**How to complete this task:** Search the entries for the word "varsler". Copy every line that holds it.

Collected data:
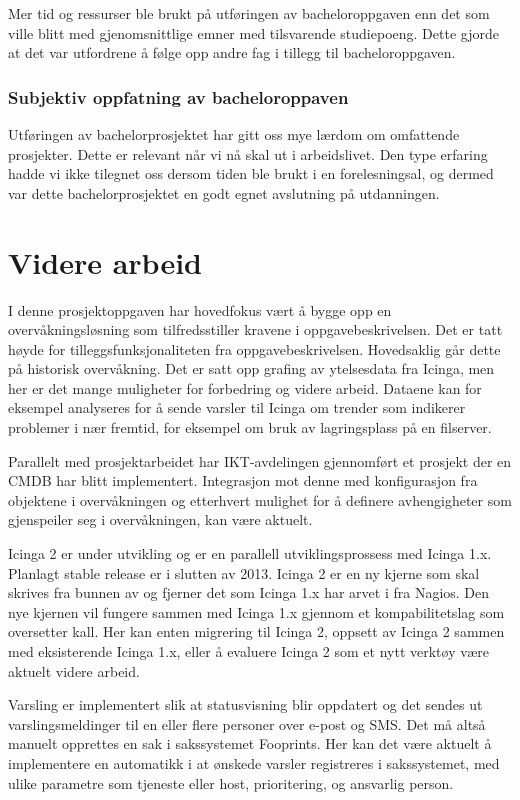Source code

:Mer tid og ressurser ble brukt på utføringen av bacheloroppgaven enn det som ville blitt med gjenomsnittlige emner med tilsvarende studiepoeng. Dette gjorde at det var utfordrene å følge opp andre fag i tillegg til bacheloroppgaven.

\subsubsection{Subjektiv oppfatning av bacheloroppaven}
Utføringen av bachelorprosjektet har gitt oss mye lærdom om omfattende prosjekter. Dette er relevant når vi nå skal ut i arbeidslivet. Den type erfaring hadde vi ikke tilegnet oss dersom tiden ble brukt i en forelesningsal, og dermed var dette bachelorprosjektet en godt egnet avslutning på utdanningen. 

\section{Videre arbeid}
I denne prosjektoppgaven har hovedfokus vært å bygge opp en overvåkningsløsning som tilfredsstiller kravene i oppgavebeskrivelsen. Det er tatt høyde for tilleggsfunksjonaliteten fra oppgavebeskrivelsen. Hovedsaklig går dette på historisk overvåkning. Det er satt opp grafing av ytelsesdata fra Icinga, men her er det mange muligheter for forbedring og videre arbeid. Dataene kan for eksempel analyseres for å sende varsler til Icinga om trender som indikerer problemer i nær fremtid, for eksempel om bruk av lagringsplass på en filserver.

Parallelt med prosjektarbeidet har IKT-avdelingen gjennomført et prosjekt der en CMDB har blitt implementert. Integrasjon mot denne med konfigurasjon fra objektene i overvåkningen og etterhvert mulighet for å definere avhengigheter som gjenspeiler seg i overvåkningen, kan være aktuelt.

Icinga 2\cite{icinga2} er under utvikling og er en parallell utviklingsprossess med Icinga 1.x. Planlagt stable release er i slutten av 2013. Icinga 2 er en ny kjerne som skal skrives fra bunnen av og fjerner det som Icinga 1.x har arvet i fra Nagios. Den nye kjernen vil fungere sammen med Icinga 1.x gjennom et kompabilitetslag\cite{wiki:comp} som oversetter kall. Her kan enten migrering til Icinga 2, oppsett av Icinga 2 sammen med eksisterende Icinga 1.x, eller å evaluere Icinga 2 som et nytt verktøy være aktuelt videre arbeid. 

Varsling er implementert slik at statusvisning blir oppdatert og det sendes ut varslingsmeldinger til en eller flere personer over e-post og SMS. Det må altså manuelt opprettes en sak i sakssystemet Fooprints. Her kan det være aktuelt å implementere en automatikk i at ønskede varsler registreres i sakssystemet, med ulike parametre som tjeneste eller host, prioritering, og ansvarlig person.

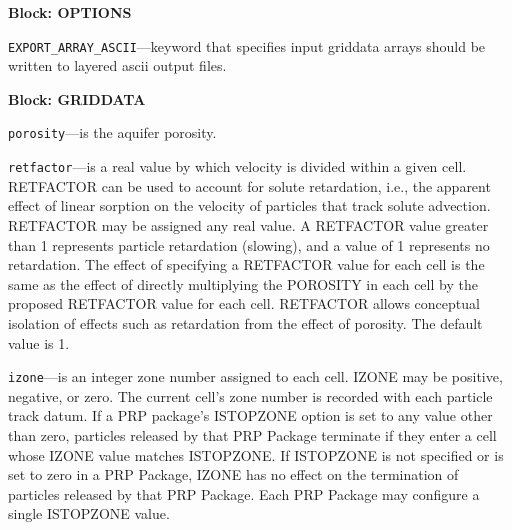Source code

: 
\item \textbf{Block: OPTIONS}

\begin{description}
\item \texttt{EXPORT\_ARRAY\_ASCII}---keyword that specifies input griddata arrays should be written to layered ascii output files.

\end{description}
\item \textbf{Block: GRIDDATA}

\begin{description}
\item \texttt{porosity}---is the aquifer porosity.

\item \texttt{retfactor}---is a real value by which velocity is divided within a given cell.  RETFACTOR can be used to account for solute retardation, i.e., the apparent effect of linear sorption on the velocity of particles that track solute advection.  RETFACTOR may be assigned any real value.  A RETFACTOR value greater than 1 represents particle retardation (slowing), and a value of 1 represents no retardation.  The effect of specifying a RETFACTOR value for each cell is the same as the effect of directly multiplying the POROSITY in each cell by the proposed RETFACTOR value for each cell.  RETFACTOR allows conceptual isolation of effects such as retardation from the effect of porosity.  The default value is 1.

\item \texttt{izone}---is an integer zone number assigned to each cell.  IZONE may be positive, negative, or zero.  The current cell's zone number is recorded with each particle track datum.  If a PRP package's ISTOPZONE option is set to any value other than zero, particles released by that PRP Package terminate if they enter a cell whose IZONE value matches ISTOPZONE.  If ISTOPZONE is not specified or is set to zero in a PRP Package, IZONE has no effect on the termination of particles released by that PRP Package.  Each PRP Package may configure a single ISTOPZONE value.

\end{description}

**Response to the exercise:**
I denne prosjektoppgaven har hovedfokus vært å bygge opp en overvåkningsløsning som tilfredsstiller kravene i oppgavebeskrivelsen. Det er tatt høyde for tilleggsfunksjonaliteten fra oppgavebeskrivelsen. Hovedsaklig går dette på historisk overvåkning. Det er satt opp grafing av ytelsesdata fra Icinga, men her er det mange muligheter for forbedring og videre arbeid. Dataene kan for eksempel analyseres for å sende varsler til Icinga om trender som indikerer problemer i nær fremtid, for eksempel om bruk av lagringsplass på en filserver.
Varsling er implementert slik at statusvisning blir oppdatert og det sendes ut varslingsmeldinger til en eller flere personer over e-post og SMS. Det må altså manuelt opprettes en sak i sakssystemet Fooprints. Her kan det være aktuelt å implementere en automatikk i at ønskede varsler registreres i sakssystemet, med ulike parametre som tjeneste eller host, prioritering, og ansvarlig person.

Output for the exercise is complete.